Cada uno de los fieles recibe una de las tantas hostias. Si, antes del comienzo de la Misa, ellos han depositado una hostia en un recipiente previsto para ello como signo de su voluntad de comulgar, no están en absoluto seguros de que volverán a recibirla como hostia consagrada. No solo saben que en cada hostia reciben todo el Cuerpo del Señor, sino que también perciben con mayor profundidad que su contribución y su sacrificio primero tiene que entrar en el bien común de la Iglesia antes de que reciban de nuevo su parte. Así debe ser en la Comunión de los Santos. Uno dona todo su ser al todo de la comunidad y de sus necesidades, sin la segunda intención de sonsacar algo para sí mismo, y entonces recibe a cambio algo tan grande que siempre y en todos los casos supera sobreabundantemente lo dado.
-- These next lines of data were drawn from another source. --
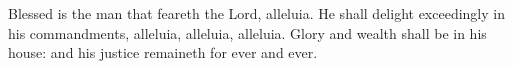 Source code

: Blessed is the man that feareth the Lord, alleluia.\versseparator
He shall delight exceedingly in his commandments, alleluia, alleluia, alleluia.
\versseparator
Glory and wealth shall be in his house: and his justice remaineth for ever and ever.
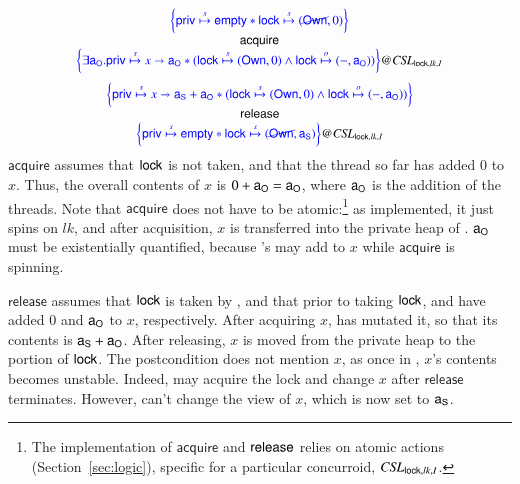 \[
{\small
\begin{array}{c}
\spec{\hpriv \spts \hempty \lsep \hlock \spts (\lockNown, 0)}\\
{\mathsf{acquire}}\\
\spec{\exists \gE. \hpriv \spts x \hpts \gE \lsep (\hlock \spts
  (\lockOwn, 0) \aand \hlock \opts (-, \gE))}{@\CSL_{\hlock,lk,I}}
\end{array}
}\]
\[
{\small
\begin{array}{c}
\spec{\hpriv \spts x \hpts \gL + \gE \lsep (\hlock \spts
  (\lockOwn, 0) \aand \hlock \opts (-, \gE))}\\
{\mathsf{release}}\\
\spec{\hpriv \spts \hempty \lsep \hlock \spts (\lockNown, \gL)}{@\CSL_{\hlock,lk,I}}
\end{array}
}\]
%
$\mathsf{acquire}$ assumes that $\mathsf{lock}$ is not taken, and that the
\self thread so far has added $0$ to $x$. Thus, the overall contents
of $x$ is $0 + \mathsf{a}_{{\mathsf{O}}} = \mathsf{a}_{{\mathsf{O}}}$, where $\mathsf{a}_{{\mathsf{O}}}$ is the addition of the \other
threads. Note that $\mathsf{acquire}$ does not have to be
atomic:\footnote{The implementation of $\mathsf{acquire}$ and
  $\mathsf{release}$ relies on atomic actions (Section~\ref{sec:logic}),
  specific for a particular concurroid, \eg $\textit{CSL}_{\mathsf{lock},lk,I}$.} as
implemented, it just spins on $lk$, and after acquisition, $x$ is
transferred into the private heap of \self.
%
$\mathsf{a}_{{\mathsf{O}}}$ must be existentially quantified, because \other's may
add to $x$ while $\mathsf{acquire}$ is spinning.

$\mathsf{release}$ assumes that $\mathsf{lock}$ is taken by \self, and that
prior to taking $\mathsf{lock}$, \self and \other have added $0$ and $\mathsf{a}_{{\mathsf{O}}}$ to
$x$, respectively. After acquiring $x$, \self has mutated it, so that
its contents is $\mathsf{a}_{{\mathsf{S}}} + \mathsf{a}_{{\mathsf{O}}}$. After releasing, $x$ is moved from the
private heap to the \joint portion of $\mathsf{lock}$. The postcondition
does not mention $x$, as once in \joint, $x$'s contents becomes
unstable. Indeed, \other may acquire the lock and change $x$ after
$\mathsf{release}$ terminates. However, \other can't change the \self
view of $x$, which is now set to $\mathsf{a}_{{\mathsf{S}}}$.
La comunión es administrada por el sacerdote, que ha comulgado primero. El sacerdote distribuye al Señor que él ya tiene en sí mismo: un signo de la especial conexión del sacerdocio ministerial con el Señor. Mientras el servidor está en su función ministerial, el Señor está en él y en su actuar. Pero el servidor no puede separarse de la congregación, ha dicho con ella Señor, no soy digno, es, por tanto, el exponente de la congregación que ha celebrado el memorial del Señor junto con él. Con todo, la mediación querida e instituida por el Señor permanece: si el sacerdote como celebrante no hubiera comulgado en primer lugar, los miembros de la congregación tampoco habrían podido comulgar. Esto también es así cuando alguien, por ejemplo un enfermo, no comulga en conexión inmediata con la Misa.
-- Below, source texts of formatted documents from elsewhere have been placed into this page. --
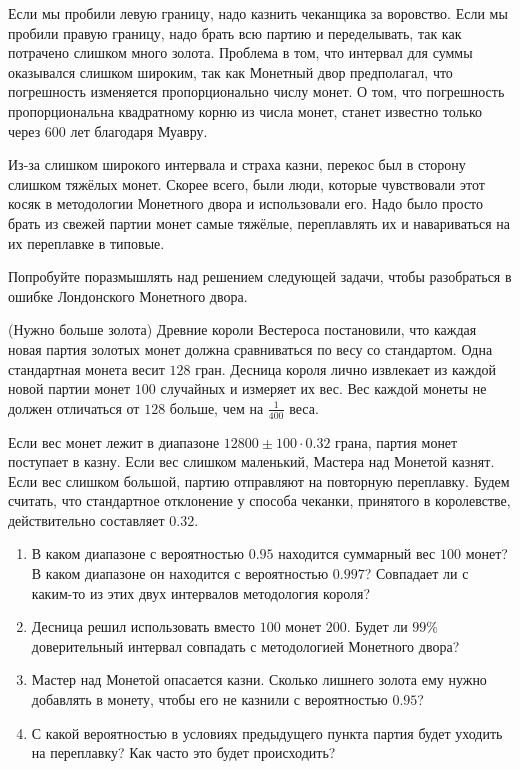 \documentclass[12pt, a4paper, oneside]{article}
\begin{document}
Если мы пробили левую границу, надо казнить чеканщика за воровство. Если мы пробили правую границу, надо брать всю партию и переделывать, так как потрачено слишком много золота. Проблема в том, что интервал для суммы оказывался слишком широким, так как Монетный двор предполагал, что погрешность изменяется пропорционально числу монет. О том, что погрешность пропорциональна квадратному корню из числа монет, станет известно только через $600$ лет благодаря Муавру.

Из-за слишком широкого интервала и страха казни, перекос был в сторону слишком тяжёлых монет. Скорее всего, были люди, которые чувствовали этот косяк в методологии Монетного двора и использовали его. Надо было просто брать из свежей партии монет самые тяжёлые, переплавлять их и навариваться на их переплавке в типовые.  

Попробуйте поразмышлять над решением следующей задачи, чтобы разобраться в ошибке Лондонского Монетного двора. 

\begin{problem}{(Нужно больше золота)}
Древние короли Вестероса постановили, что каждая новая партия золотых монет должна сравниваться по весу со стандартом. Одна стандартная монета весит $128$ гран. Десница короля лично извлекает из каждой новой партии монет $100$ случайных и измеряет их вес. Вес каждой монеты не должен отличаться от $128$ больше, чем на $\frac{1}{400}$ веса.

Если вес монет лежит в диапазоне $12800 \pm 100 \cdot 0.32$ грана, партия монет поступает в казну. Если вес слишком маленький, Мастера над Монетой казнят. Если вес слишком большой, партию отправляют на повторную переплавку. Будем считать, что стандартное отклонение у способа чеканки, принятого в королевстве, действительно составляет $0.32$. 

\begin{enumerate} 
    \item В каком диапазоне с вероятностью $0.95$ находится суммарный вес $100$ монет? В каком диапазоне он находится с вероятностью $0.997$? Совпадает ли с каким-то из этих двух интервалов методология короля?
    
    \item Десница решил использовать вместо $100$ монет $200$. Будет ли $99\%$ доверительный интервал совпадать с методологией Монетного двора? 

    \item Мастер над Монетой опасается казни. Сколько лишнего золота ему нужно добавлять в монету, чтобы его не казнили с вероятностью $0.95$?
    
    \item С какой вероятностью в условиях предыдущего пункта партия будет уходить на переплавку? Как часто это будет происходить? 
\end{enumerate} 
\end{problem}
\end{document}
En el silencioso acto de agradecimiento recordamos que «la carne no sirve de nada», que las palabras de Cristo y todo su ser son «Espíritu y vida». Por lo tanto, no nos aferramos a lo que hemos recibido sensiblemente, sino que intentamos dejarlo penetrar por completo en nuestro espíritu, nuestro corazón, nuestra decisión por Dios. El don se realiza en el tiempo porque el Señor se hizo hombre en el tiempo. Y cada celebración temporal de la eucaristía nos recuerda su paso entre nosotros en el tiempo. Pero el don que se realiza en el tiempo guarda un contenido eterno, ha de convertirse para nosotros en remedium sempiternum.
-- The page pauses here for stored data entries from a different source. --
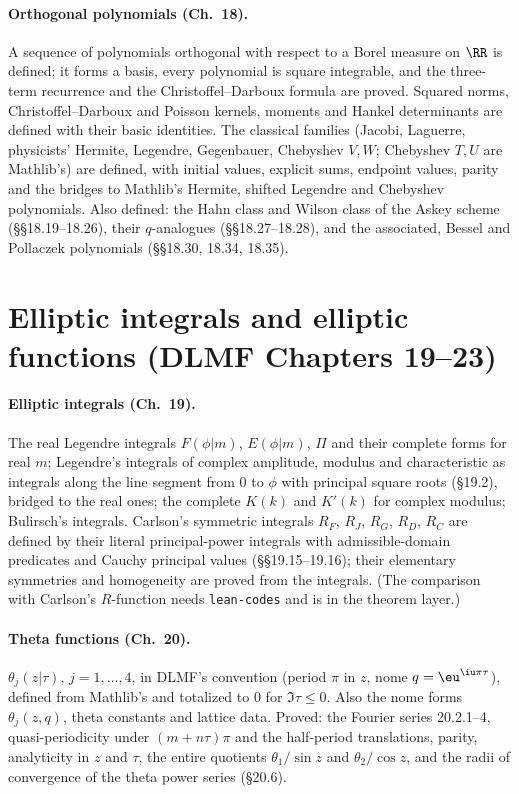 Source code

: \documentclass[11pt,a4paper]{article}
\begin{document}
\paragraph{Orthogonal polynomials (Ch.~18).} A sequence of polynomials orthogonal with respect to a
Borel measure on $\RR$ is defined; it forms a basis, every polynomial is square integrable, and
the three-term recurrence and the Christoffel--Darboux formula are proved. Squared norms,
Christoffel--Darboux and Poisson kernels, moments and Hankel determinants are defined with their
basic identities. The classical families (Jacobi, Laguerre, physicists' Hermite, Legendre,
Gegenbauer, Chebyshev $V,W$; Chebyshev $T,U$ are Mathlib's) are defined, with initial values,
explicit sums, endpoint values, parity and the bridges to Mathlib's Hermite, shifted Legendre and
Chebyshev polynomials. Also defined: the Hahn class and Wilson class of the Askey scheme
(\S\S18.19--18.26), their $q$-analogues (\S\S18.27--18.28), and the associated, Bessel and Pollaczek
polynomials (\S\S18.30, 18.34, 18.35).

\section{Elliptic integrals and elliptic functions (DLMF Chapters 19--23)}

\paragraph{Elliptic integrals (Ch.~19).} The real Legendre integrals $F(\phi|m)$, $E(\phi|m)$,
$\Pi$ and their complete forms for real $m$; Legendre's integrals of complex amplitude, modulus
and characteristic as integrals along the line segment from $0$ to $\phi$ with principal square
roots (\S19.2), bridged to the real ones; the complete $K(k)$ and $K'(k)$ for complex modulus;
Bulirsch's integrals. Carlson's symmetric integrals $R_F$, $R_J$, $R_G$, $R_D$, $R_C$ are defined
by their literal principal-power integrals with admissible-domain predicates and Cauchy principal
values (\S\S19.15--19.16); their elementary symmetries and homogeneity are proved from the
integrals. (The comparison with Carlson's $R$-function needs \texttt{lean-codes} and is in the
theorem layer.)

\paragraph{Theta functions (Ch.~20).} $\theta_j(z|\tau)$, $j=1,\dots,4$, in DLMF's convention
(period $\pi$ in $z$, nome $q=\eu^{\iu\pi\tau}$), defined from Mathlib's 
and totalized to $0$ for $\Im\tau\le0$. Also the nome forms $\theta_j(z,q)$, theta constants and
lattice data. Proved: the Fourier series 20.2.1--4, quasi-periodicity under $(m+n\tau)\pi$ and the
half-period translations, parity, analyticity in $z$ and $\tau$, the entire quotients
$\theta_1/\sin z$ and $\theta_2/\cos z$, and the radii of convergence of the theta power series
(\S20.6).
\end{document}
Sin embargo, al unirnos al Señor, no procuramos huir de la vida corporal. En nuestro cuerpo recibimos el Cuerpo del Señor, para que con nuestro corazón también todo nuestro cuerpo sea llevado al interior de la esfera del Señor. Y en este estado, en el que el hombre está entregado al Señor con cuerpo y alma, él debería, es más, de hecho querría permanecer de ahora en adelante. La unión con el Señor no está nunca limitada por el tiempo; el Señor no retira el don eterno que nos regala. El Señor encarnado, que está en el cielo, pero al mismo tiempo habita eucarísticamente en la tierra, no se retira al cielo.